齐斐扬谦逊道:“弟子福薄德浅,能得在太子身边伺候,已是天大的恩赐,不敢妄求太多。”

张尚义惋惜道:“是机遇不够。当年你跟随太子与楚王殿下参与东西遏浑那战事,如有机会让你独当一面斩敌削寇,今日必不是这般景象。”顿了顿继续道,“听说那年楚王殿下年十五,就表现出特别的才干,而他不羁功名也不愿参与军务,在军中以逍遥为乐,太子即当年的穆王本来是陪伴楚王去的,也无战场经验,因此,这一战成就了司马家,后来司马祁任渡州节度使,原本可以像其他边镇节度使那样独揽一方军政,奈何陶和长公主总想司马祁回京任职,司马祁多受牵绊。不久又发生了‘未禧宫事件’,司马氏在朝廷更是举步维艰,直到前年南罗战事我朝获胜,陛下不再追究其过错才得以继往荣耀,这也是他们家的造化。
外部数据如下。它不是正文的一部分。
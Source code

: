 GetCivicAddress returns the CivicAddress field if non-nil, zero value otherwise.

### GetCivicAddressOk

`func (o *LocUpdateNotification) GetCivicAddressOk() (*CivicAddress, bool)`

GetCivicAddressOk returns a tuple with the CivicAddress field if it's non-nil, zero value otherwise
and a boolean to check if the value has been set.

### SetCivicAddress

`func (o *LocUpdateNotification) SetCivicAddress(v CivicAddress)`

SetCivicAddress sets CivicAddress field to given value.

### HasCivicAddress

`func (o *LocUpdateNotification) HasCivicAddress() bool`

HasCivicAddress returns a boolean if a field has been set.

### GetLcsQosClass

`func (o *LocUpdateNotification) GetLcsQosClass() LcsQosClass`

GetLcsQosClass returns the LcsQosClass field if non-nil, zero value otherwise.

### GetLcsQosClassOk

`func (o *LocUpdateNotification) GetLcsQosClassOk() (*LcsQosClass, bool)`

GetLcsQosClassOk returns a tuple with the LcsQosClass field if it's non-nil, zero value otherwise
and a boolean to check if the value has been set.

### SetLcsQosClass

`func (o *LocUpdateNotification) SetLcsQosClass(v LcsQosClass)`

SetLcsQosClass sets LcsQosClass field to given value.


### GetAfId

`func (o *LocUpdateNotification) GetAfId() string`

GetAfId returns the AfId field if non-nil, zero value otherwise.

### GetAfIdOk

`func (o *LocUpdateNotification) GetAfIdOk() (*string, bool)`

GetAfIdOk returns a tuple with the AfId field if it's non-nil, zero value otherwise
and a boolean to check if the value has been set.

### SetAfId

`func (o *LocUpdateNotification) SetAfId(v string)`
但有了前车之鉴,司马家恐怕再也不敢与东宫有任何瓜葛了。”

齐斐扬点点头:“恩师说得对。太子也知这个缘故,念着往日的交情,只敢悄悄与司马清焕联络。也是因为少年情义,司马将军念旧,与太子殿下才得以维护彼此间的默契。”

“太子禀性慎谨,思虑长远,是国之大幸。他目前这样做,必是经过几番权衡才决定的。”

齐斐扬连连揖首,诚恳地道:“太子自觉势单力薄,希望恩师能与东宫同气连枝。”

张尚义默然,须臾,星眸忽闪,沉声道:“都说陛下宠爱纪悦妃亘古未有,如今王贵妃产下龙子,日后也必隆宠不断。可见这恩宠过往并非长久。听说十二皇子取名‘昭’,‘昭’意彰明、显著,亦有‘先导日光’之寓意,陛下为十二皇子取此名,让人不得不遐想。这个名字还是王贵妃先提出,陛下一口承应,又立即封为秦王,还将王贵妃所住的华粹宫改名承昭殿。古时秦王嬴政一统天下,为诸侯所忌惮,史书工笔褒贬不一,然而作为大一统神州第一人,为后世帝王敬仰。陛下一开口就封秦王,可见王贵妃在陛下心中的分量,以及对十二皇子的期盼。”

齐斐扬明白张尚义答非所问的言下之意,自从皇十二子出生后,很多人在太子询与秦王昭之间寻找差距,尤其名字的选定上大做文章。“询”字无任何寓意,而“昭”就非比寻常了。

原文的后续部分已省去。